"There is a sense (in Moscow) that Russia is winning diplomatic terrain back," says Fyodor Lukyanov, editor of Russia in Global Affairs, a leading Moscow foreign policy journal.
"Since early summer, after Kofi Annan resigned and everyone said diplomacy has run its course, Russia has maintained a low profile," he says. "But now Russia is reviving its efforts. It's become clear that the Syrian opposition cannot win. However weak Assad is, his regime is still strong and capable.... So, now, Russia is back and saying we might try again at looking for a peaceful settlement."
At last weekend's Asia-Pacific Economic Cooperation summit, Russian President Vladimir Putin tried to convince US Secretary of State Hillary Clinton to revisit the Geneva plan, and she appeared to rebuff him.
"We have to be realistic. We haven't seen eye-to-eye [with the Russians] on Syria," Ms. Clinton told journalists at APEC. "That may continue. And if it does continue then we will work with like-minded states to support the Syrian opposition to hasten the day when Assad falls."

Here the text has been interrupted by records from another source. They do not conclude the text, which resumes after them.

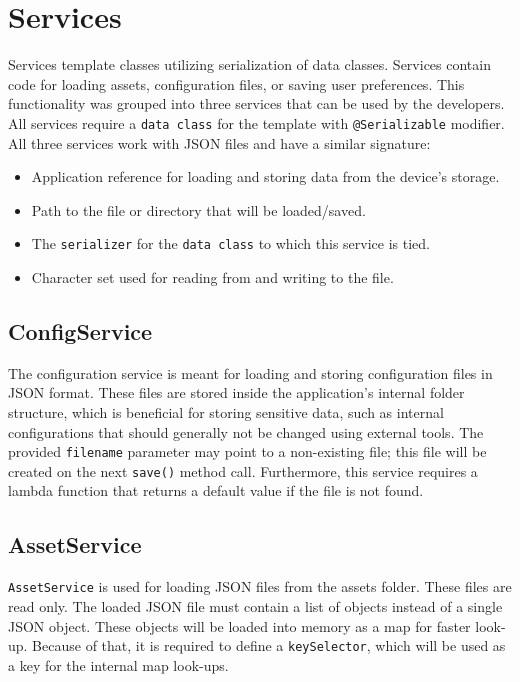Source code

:\section{Services}
\label{Services}
Services template classes utilizing serialization of data classes. Services contain code for loading assets, configuration files, or saving user preferences. This functionality was grouped into three services that can be used by the developers. All services require a \texttt{data class} for the template with \texttt{@Serializable} modifier. All three services work with JSON files and have a similar signature:

\begin{itemize}
    \item Application reference for loading and storing data from the device's storage.
    \item Path to the file or directory that will be loaded/saved.
    \item The \texttt{serializer} for the \texttt{data class} to which this service is tied.
    \item Character set used for reading from and writing to the file.
\end{itemize}



\subsection{ConfigService}
\label{ConfigService}
The configuration service is meant for loading and storing configuration files in JSON format. These files are stored inside the application's internal folder structure, which is beneficial for storing sensitive data, such as internal configurations that should generally not be changed using external tools. The provided \texttt{filename} parameter may point to a non-existing file; this file will be created on the next \texttt{save()} method call. Furthermore, this service requires a lambda function that returns a default value if the file is not found.

\subsection{AssetService}
\label{AssetService}
\texttt{AssetService} is used for loading JSON files from the assets folder. These files are read only. The loaded JSON file must contain a list of objects instead of a single JSON object. These objects will be loaded into memory as a map for faster look-up. Because of that, it is required to define a \texttt{keySelector}, which will be used as a key for the internal map look-ups. 

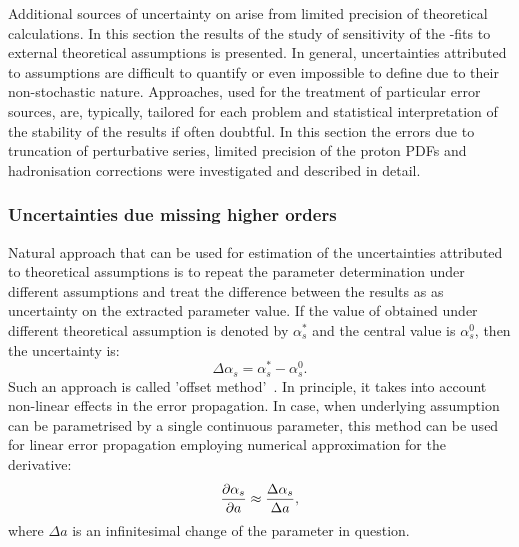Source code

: Additional sources of uncertainty on \as arise from limited precision of theoretical calculations. In this section the results of the study of sensitivity of the \asz-fits to external theoretical assumptions is presented. In general, uncertainties attributed to assumptions are difficult to quantify or even impossible to define due to their non-stochastic nature. Approaches, used for the treatment of particular error sources, are, typically, tailored for each problem and statistical interpretation of the stability of the results if often doubtful. In this section the errors due to truncation of perturbative series, limited precision of the proton PDFs and hadronisation corrections were investigated and described in detail.

\subsubsection{Uncertainties due missing higher orders}
\label{subsec:asscalevar}
Natural approach that can be used for estimation of the uncertainties attributed to theoretical assumptions is to repeat the parameter determination under different assumptions and treat the difference between the results as as uncertainty on the extracted parameter value. If the value of \asz obtained under different theoretical assumption is denoted by $\alpha_s^{\ast}$ and the central value is $\alpha_s^0$, then the uncertainty is:
\begin{equation}
 \Delta\alpha_s = \alpha_s^{\ast} - \alpha_s^0.
\end{equation}
Such an approach is called 'offset method'~\cite{amanda}. In principle, it takes into account non-linear effects in the error propagation. In case, when underlying assumption can be parametrised by a single continuous parameter, this method can be used for linear error propagation employing numerical approximation for the derivative:
\begin{equation}
 \frac{\partial \mbox{$\alpha_{s}$}}{ \partial a} \approx \frac{\Delta\alpha_s}{\Delta a},
\end{equation}
where $\Delta a$ is an infinitesimal change of the parameter in question.

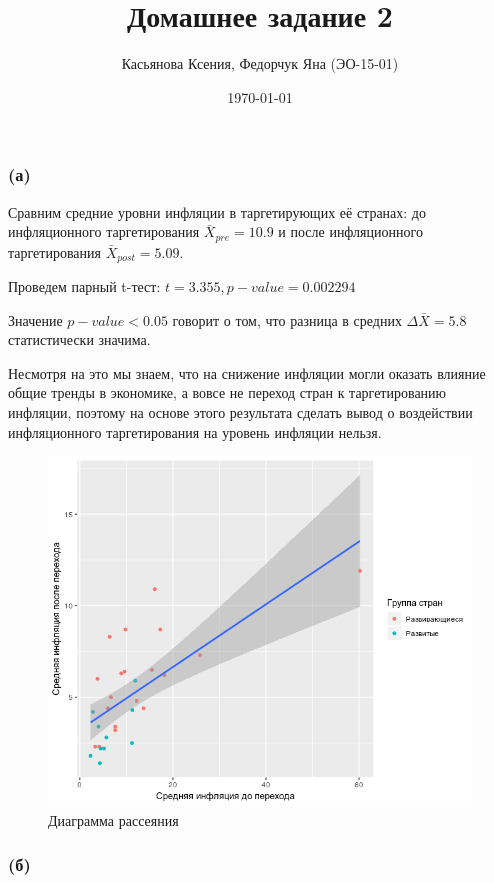 \documentclass[a4paper,12pt]{article} %
\author{Касьянова Ксения, Федорчук Яна (ЭО-15-01) }
\title{Домашнее задание 2}
\date{\today}
\begin{document}
\maketitle

\subsubsection*{(а)}	

Сравним средние уровни инфляции в таргетирующих её странах:  до инфляционного таргетирования $ \bar{X}_{pre} = 10.9 $ и после инфляционного таргетирования $ \bar{X}_{post} = 5.09$. 

Проведем парный t-тест: $ t = 3.355, p-value = 0.002294$

Значение $ p-value < 0.05 $ говорит о том, что разница в средних $ \Delta \bar{X} = 5.8 $  статистически значима.    

Несмотря на это мы знаем, что на снижение инфляции могли оказать влияние  общие тренды в экономике, а вовсе не переход стран к таргетированию инфляции, поэтому  на основе
этого результата сделать вывод о воздействии инфляционного
таргетирования на уровень инфляции нельзя.

	
\begin{figure}[h!]
	\centering
	\includegraphics[width=0.7\linewidth]{Rplot}
	\caption[Диаграмма рассеяния]{Диаграмма рассеяния}
	\label{fig:rplot1}
\end{figure}



\newpage


	
	
\subsubsection*{(б)}	
\end{document}
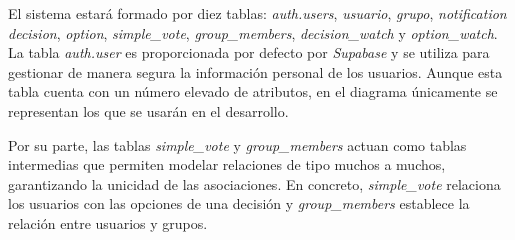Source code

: El sistema estará formado por diez tablas: \textit{auth.users}, \textit{usuario}, \textit{grupo}, \textit{notification} \textit{decision}, \textit{option}, \textit{simple\_vote}, \textit{group\_members}, \textit{decision\_watch} y \textit{option\_watch}. La tabla \textit{auth.user} es proporcionada por defecto por \textit{Supabase} y se utiliza para gestionar de manera segura la información personal de los usuarios. Aunque esta tabla cuenta con un número elevado de atributos, en el diagrama únicamente se representan los que se usarán en el desarrollo. \\

Por su parte, las tablas \textit{simple\_vote} y \textit{group\_members} actuan como tablas intermedias que permiten modelar relaciones de tipo muchos a muchos, garantizando la unicidad de las asociaciones. En concreto, \textit{simple\_vote} relaciona los usuarios con las opciones de una decisión y \textit{group\_members} establece la relación entre usuarios y grupos. \\ 

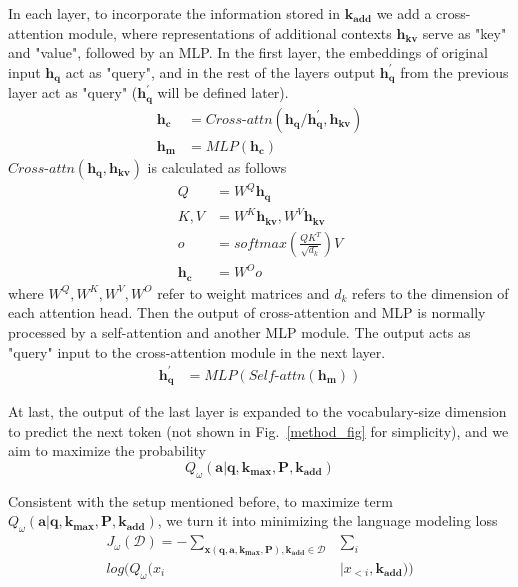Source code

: In each layer, to incorporate the information stored in $\bm{k_{add}}$ we add a cross-attention module, where representations of additional contexts $\bm{h_{kv}}$ serve as "key" and "value", followed by an MLP. In the first layer, the embeddings of original input $\bm{h_{q}}$ act as "query", and in the rest of the layers output $\bm{h_{q}^{'}}$ from the previous layer act as "query" ($\bm{h_{q}^{'}}$ will be defined later).
\vspace{1pt}
\begin{align*}
\bm{h_{c}} &= Cross\text{-}attn(\bm{h_{q}}/\bm{h_{q}^{'}}, \bm{h_{kv}}) \\[1pt]
\bm{h_{m}} &= MLP(\bm{h_c}) 
\end{align*}
$Cross\text{-}attn(\bm{h_{q}}, \bm{h_{kv}})$ is calculated as follows
\begin{align*}
Q &= W^Q \bm{h_{q}} \\[4pt]
K, V &= W^K \bm{h_{kv}}, W^V \bm{h_{kv}} \\[4pt]
o &= softmax(\frac{QK^T}{\sqrt{d_k}})V \\[4pt]
\bm{h_{c}} &= W^O o
\end{align*}
where $W^Q, W^K, W^V, W^O$ refer to weight matrices and $d_k$ refers to the dimension of each attention head.
Then the output of cross-attention and MLP is normally processed by a self-attention and another MLP module. The output acts as "query" input to the cross-attention module in the next layer. 
\begin{align*}
\bm{h_{q}^{'}} &= MLP( Self\text{-}attn(\bm{h_{m}}) )
\end{align*}

At last, the output of the last layer is expanded to the vocabulary-size dimension to predict the next token (not shown in Fig.~\ref{method_fig} for simplicity), and we aim to maximize the probability
$$Q_{\omega}(\bm{a} | \bm{q}, \bm{k_{max}}, \bm{P}, \bm{k_{add}})$$

Consistent with the setup mentioned before, to maximize term  $Q_{\omega}(\bm{a} | \bm{q}, \bm{k_{max}}, \bm{P}, \bm{k_{add}})$, we turn it into minimizing the language modeling loss
\begin{equation}\label{our_objective}
\begin{split}
J_{\omega}(\mathcal{D}) = - \sum\limits_{ \bm{x}(\bm{q}, \bm{a}, \bm{k_{max}}, \bm{P}), \bm{k_{add}} \in \mathcal{D}} &\sum\limits_{i} \\[4pt]
log (Q_{\omega}(x_i&|x_{<i}, \bm{k_{add}}))
\end{split}
\end{equation}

Moscow officially maintains that the Assad regime is too strong to overthrow, as evidenced by recent successes of the Syrian military, experts say. They also argue that, despite all the official talk of helping the rebels, there is no appetite in the West for Libya-style intervention in Syria, and that the Western public is increasingly aware of the participation of foreign jihadists and al-Qaeda linked forces among the Syrian opposition.